Despite our house being spared, the fire was nowhere near done. The management team spent the next two weeks scrambling to create and defend a line of containment around this fire, as record high temperatures, 30-50mph winds, and single-digit humidity levels all contributed to make the fire extremely aggressive and difficult to predict. Many stories have been written about the High Park Fire, so I won't repeat them except to give the final stats. By the time full containment was reached on July 1st, it had burned 87,284 acres making it the second-largest in Colorado history. 259 homes where destroyed in the High Park Fire, making it the most destructive fire in Colorado history (that record was broken immediately by the Waldo Canyon Fire outside Colorado Springs). Not including the property damages, the actual fighting of the fire cost $39.2 million.
|Progression through June 23. Expansion in WSW corner is not mapped.|
We had a closing date of June 29 scheduled, but our agent couldn't get into the canyon to view the house because the road hadn't been reopened. After much soul searching, we decided to fly out anyway, and to be very thorough with the final walk-through, since that would be our last chance to pull out. As the day drew nearer and nearer, we started questioning the prudence of closing on a house that remained evacuated and in an active fire zone. On June 28 in the late afternoon, as we were boarding our plane to Colorado, the evacuation was lifted. Only residents could pass the National Guard checkpoints, but we had the selling agent to drive us up, so that was no problem.

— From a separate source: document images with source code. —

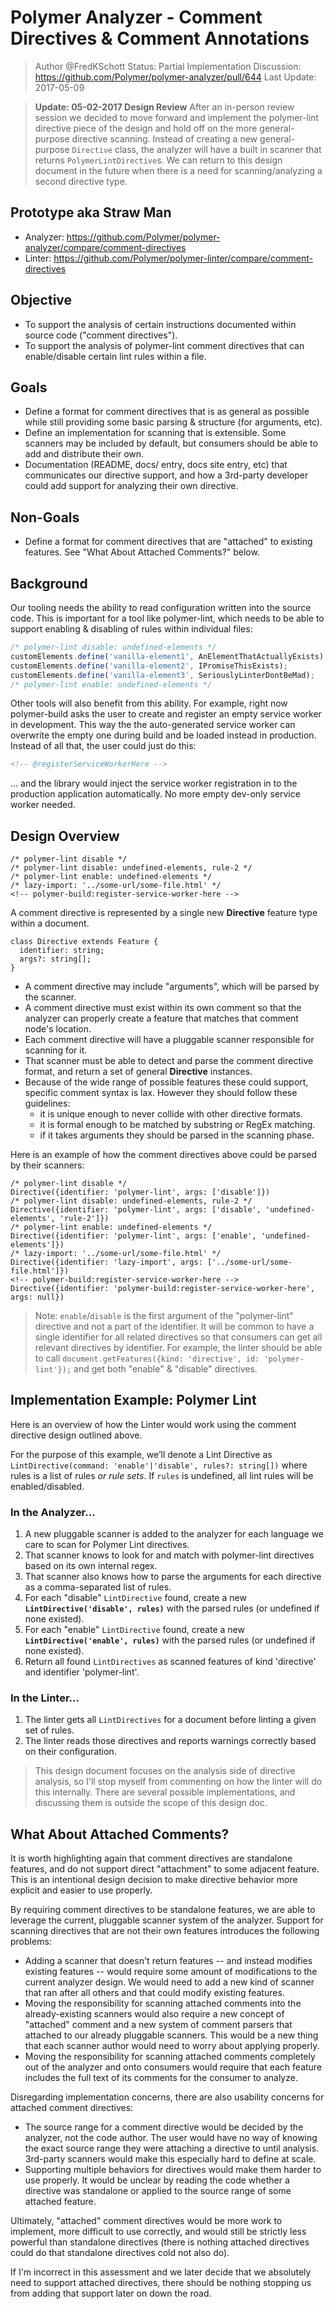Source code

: # Polymer Analyzer - Comment Directives & Comment Annotations
> Author @FredKSchott
> Status: Partial Implementation
> Discussion: https://github.com/Polymer/polymer-analyzer/pull/644
> Last Update: 2017-05-09

> **Update: 05-02-2017 Design Review** After an in-person review session we decided to move forward and implement the polymer-lint directive piece of the design and hold off on the more general-purpose directive scanning. Instead of creating a new general-purpose `Directive` class, the analyzer will have a built in scanner that returns `PolymerLintDirective`s. We can return to this design document in the future when there is a need for scanning/analyzing a second directive type.


## Prototype aka Straw Man
- Analyzer: https://github.com/Polymer/polymer-analyzer/compare/comment-directives
- Linter: https://github.com/Polymer/polymer-linter/compare/comment-directives


## Objective
- To support the analysis of certain instructions documented within source code ("comment directives").
- To support the analysis of polymer-lint comment directives that can enable/disable certain lint rules within a file.


## Goals
- Define a format for comment directives that is as general as possible while still providing some basic parsing & structure (for arguments, etc).
- Define an implementation for scanning that is extensible. Some scanners may be included by default, but consumers should be able to add and distribute their own.
- Documentation (README, docs/ entry, docs site entry, etc) that communicates our directive support, and how a 3rd-party developer could add support for analyzing their own directive.


## Non-Goals
- Define a format for comment directives that are "attached" to existing features. See "What About Attached Comments?" below.


## Background

Our tooling needs the ability to read configuration written into the source code. This is important for a tool like polymer-lint, which needs to be able to support enabling & disabling of rules within individual files:

```js
/* polymer-lint disable: undefined-elements */
customElements.define('vanilla-element1', AnElementThatActuallyExists);
customElements.define('vanilla-element2', IPromiseThisExists);
customElements.define('vanilla-element3', SeriouslyLinterDontBeMad);
/* polymer-lint enable: undefined-elements */
```

Other tools will also benefit from this ability. For example, right now polymer-build asks the user to create and register an empty service worker in development. This way the the auto-generated service worker can overwrite the empty one during build and be loaded instead in production. Instead of all that, the user could just do this:

```html
<!-- @registerServiceWorkerHere -->
```

... and the library would inject the service worker registration in to the production application automatically. No more empty dev-only service worker needed.


## Design Overview

```
/* polymer-lint disable */
/* polymer-lint disable: undefined-elements, rule-2 */
/* polymer-lint enable: undefined-elements */
/* lazy-import: '../some-url/some-file.html' */
<!-- polymer-build:register-service-worker-here -->
```

A comment directive is represented by a single new **Directive** feature type within a document.

```
class Directive extends Feature {
  identifier: string;
  args?: string[];
}
```

- A comment directive may include "arguments", which will be parsed by the scanner.
- A comment directive must exist within its own comment so that the analyzer can properly create a feature that matches that comment node's location.
- Each comment directive will have a pluggable scanner responsible for scanning for it.
- That scanner must be able to detect and parse the comment directive format, and return a set of general **Directive** instances.
- Because of the wide range of possible features these could support, specific comment syntax is lax. However they should follow these guidelines:
  - it is unique enough to never collide with other directive formats.
  - it is formal enough to be matched by substring or RegEx matching.
  - if it takes arguments they should be parsed in the scanning phase.

Here is an example of how the comment directives above could be parsed by their scanners:

```
/* polymer-lint disable */
Directive({identifier: 'polymer-lint', args: ['disable']})
/* polymer-lint disable: undefined-elements, rule-2 */
Directive({identifier: 'polymer-lint', args: ['disable', 'undefined-elements', 'rule-2']})
/* polymer-lint enable: undefined-elements */
Directive({identifier: 'polymer-lint', args: ['enable', 'undefined-elements']})
/* lazy-import: '../some-url/some-file.html' */
Directive({identifier: 'lazy-import', args: ['../some-url/some-file.html']})
<!-- polymer-build:register-service-worker-here -->
Directive({identifier: 'polymer-build:register-service-worker-here', args: null})
```

> Note: `enable`/`disable` is the first argument of the "polymer-lint" directive and not a part of the identifier. It will be common to have a single identifier for all related directives so that consumers can get all relevant directives by identifier. For example, the linter should be able to call `document.getFeatures({kind: 'directive', id: 'polymer-lint'});` and get both "enable" & "disable" directives.


## Implementation Example: Polymer Lint

Here is an overview of how the Linter would work using the comment directive design outlined above.

For the purpose of this example, we’ll denote a Lint Directive as `LintDirective(command: 'enable'|'disable', rules?: string[])` where rules is a list of rules *or rule sets*. If `rules` is undefined, all lint rules will be enabled/disabled.

### In the Analyzer...

1. A new pluggable scanner is added to the analyzer for each language we care to scan for Polymer Lint directives.
1. That scanner knows to look for and match with polymer-lint directives based on its own internal regex.
1. That scanner also knows how to parse the arguments for each directive as a comma-separated list of rules.
1. For each "disable" `LintDirective` found, create a new **`LintDirective('disable', rules)`** with the parsed rules (or undefined if none existed).
1. For each "enable" `LintDirective` found, create a new **`LintDirective('enable', rules)`** with the parsed rules (or undefined if none existed).
1. Return all found `LintDirectives` as scanned features of kind 'directive' and identifier 'polymer-lint'.

### In the Linter...

1. The linter gets all `LintDirectives` for a document before linting a given set of rules.
1. The linter reads those directives and reports warnings correctly based on their configuration.

> This design document focuses on the analysis side of directive analysis, so I'll stop myself from commenting on how the linter will do this internally. There are several possible implementations, and discussing them is outside the scope of this design doc.


## What About Attached Comments?

It is worth highlighting again that comment directives are standalone features, and do not support direct "attachment" to some adjacent feature. This is an intentional design decision to make directive behavior more explicit and easier to use properly.

By requiring comment directives to be standalone features, we are able to leverage the current, pluggable scanner system of the analyzer. Support for scanning directives that are not their own features introduces the following problems:

- Adding a scanner that doesn't return features -- and instead modifies existing features -- would require some amount of modifications to the current analyzer design. We would need to add a new kind of scanner that ran after all others and that could modify existing features.
- Moving the responsibility for scanning attached comments into the already-existing scanners would also require a new concept of "attached" comment and a new system of comment parsers that attached to our already pluggable scanners. This would be a new thing that each scanner author would need to worry about applying properly.
- Moving the responsibility for scanning attached comments completely out of the analyzer and onto consumers would require that each feature includes the full text of its comments for the consumer to analyze.

Disregarding implementation concerns, there are also usability concerns for attached comment directives:

- The source range for a comment directive would be decided by the analyzer, not the code author. The user would have no way of knowing the exact source range they were attaching a directive to until analysis. 3rd-party scanners would make this especially hard to define at scale.
- Supporting multiple behaviors for directives would make them harder to use properly. It would be unclear by reading the code whether a directive was standalone or applied to the source range of some attached feature.

Ultimately, "attached" comment directives would be more work to implement, more difficult to use correctly, and would still be strictly less powerful than standalone directives (there is nothing attached directives could do that standalone directives cold not also do).

If I'm incorrect in this assessment and we later decide that we absolutely need to support attached directives, there should be nothing stopping us from adding that support later on down the road.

Our luck was magical: one day later with the insurance, and the bank would have killed the deal. Ours was the first real estate transaction to close after the fire. One day earlier with the closing date, and the evacuation order would have remained in place and our agent would have talked us out of closing. Ten feet more from the fire, and our beautiful new house would have been damaged or destroyed, and our seller would have been in grave peril. We also learned later that the Garage House was sold and closed on June 8. So those poor buyers, the very next day, found themselves thrust into an evacuation situation. We were spared that, since we were still in Chicago and in the stressful but safe situation of being able to simply cancel the deal if the house was damaged. All the other homeowners in the area had to wait and see if their summers would be spent rebuilding -- we could wait to see if we had to restart the real estate shopping or not.
Words cannot express my gratitude to the previous owner of our new house, as well as all the men and women on the many fire-fighting agencies that came together to contain this fire and protect the structures within it. But especially the seller, because I know he risked his life for the property, and then thought to take pictures to reassure us the next morning. He was an absolute prince of a man throughout the entire transaction, and I like to think that I can now number him as one of my friends.